*Work to be completed*.
Search the entries for the word "domain". Copy every line where it turns up.

Document images with source code
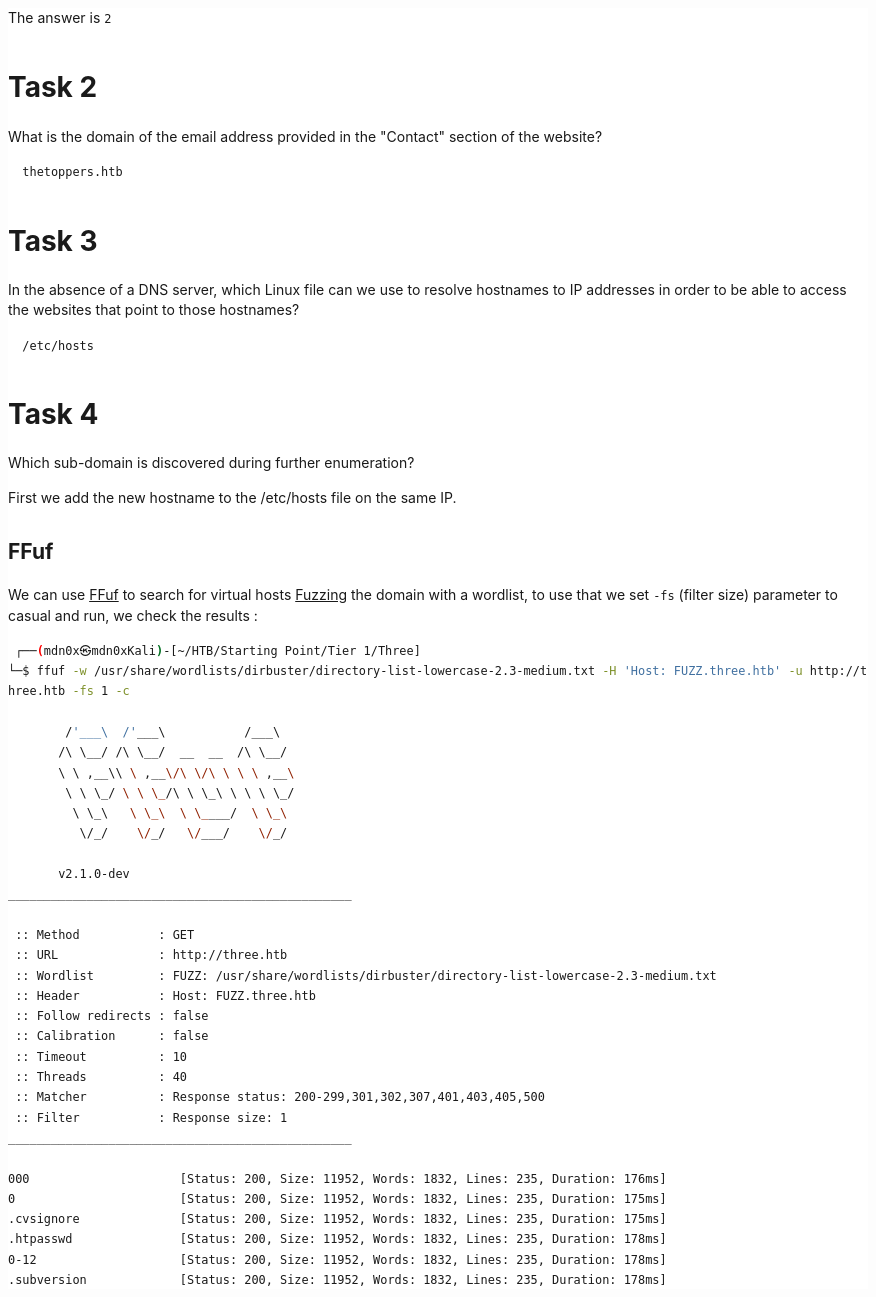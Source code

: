 The answer is `2`
# Task 2

What is the domain of the email address provided in the "Contact" section of the website?

```bash
  thetoppers.htb
```
# Task 3

In the absence of a DNS server, which Linux file can we use to resolve hostnames to IP addresses in order to be able to access the websites that point to those hostnames?

```bash
  /etc/hosts
```
# Task 4

Which sub-domain is discovered during further enumeration?

First we add the new hostname to the /etc/hosts file on the same IP.
## FFuf

We can use [FFuf](../../../../3%20-%20Tags/Hacking%20Tools/FFuf.md) to search for virtual hosts [Fuzzing](../../../../3%20-%20Tags/Hacking%20Concepts/Fuzzing.md) the domain with a wordlist, to use that we set `-fs` (filter size) parameter to casual and run, we check the results :

```bash
 ┌──(mdn0x㉿mdn0xKali)-[~/HTB/Starting Point/Tier 1/Three]
└─$ ffuf -w /usr/share/wordlists/dirbuster/directory-list-lowercase-2.3-medium.txt -H 'Host: FUZZ.three.htb' -u http://three.htb -fs 1 -c  

        /'___\  /'___\           /___\       
       /\ \__/ /\ \__/  __  __  /\ \__/       
       \ \ ,__\\ \ ,__\/\ \/\ \ \ \ ,__\      
        \ \ \_/ \ \ \_/\ \ \_\ \ \ \ \_/      
         \ \_\   \ \_\  \ \____/  \ \_\       
          \/_/    \/_/   \/___/    \/_/       

       v2.1.0-dev
________________________________________________

 :: Method           : GET
 :: URL              : http://three.htb
 :: Wordlist         : FUZZ: /usr/share/wordlists/dirbuster/directory-list-lowercase-2.3-medium.txt 
 :: Header           : Host: FUZZ.three.htb
 :: Follow redirects : false
 :: Calibration      : false
 :: Timeout          : 10
 :: Threads          : 40
 :: Matcher          : Response status: 200-299,301,302,307,401,403,405,500
 :: Filter           : Response size: 1
________________________________________________

000                     [Status: 200, Size: 11952, Words: 1832, Lines: 235, Duration: 176ms]
0                       [Status: 200, Size: 11952, Words: 1832, Lines: 235, Duration: 175ms]
.cvsignore              [Status: 200, Size: 11952, Words: 1832, Lines: 235, Duration: 175ms]
.htpasswd               [Status: 200, Size: 11952, Words: 1832, Lines: 235, Duration: 178ms]
0-12                    [Status: 200, Size: 11952, Words: 1832, Lines: 235, Duration: 178ms]
.subversion             [Status: 200, Size: 11952, Words: 1832, Lines: 235, Duration: 178ms]

```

*Answer to the exercise*.
What is the domain of the email address provided in the "Contact" section of the website?
Which sub-domain is discovered during further enumeration?
We can use [FFuf](../../../../3%20-%20Tags/Hacking%20Tools/FFuf.md) to search for virtual hosts [Fuzzing](../../../../3%20-%20Tags/Hacking%20Concepts/Fuzzing.md) the domain with a wordlist, to use that we set `-fs` (filter size) parameter to casual and run, we check the results :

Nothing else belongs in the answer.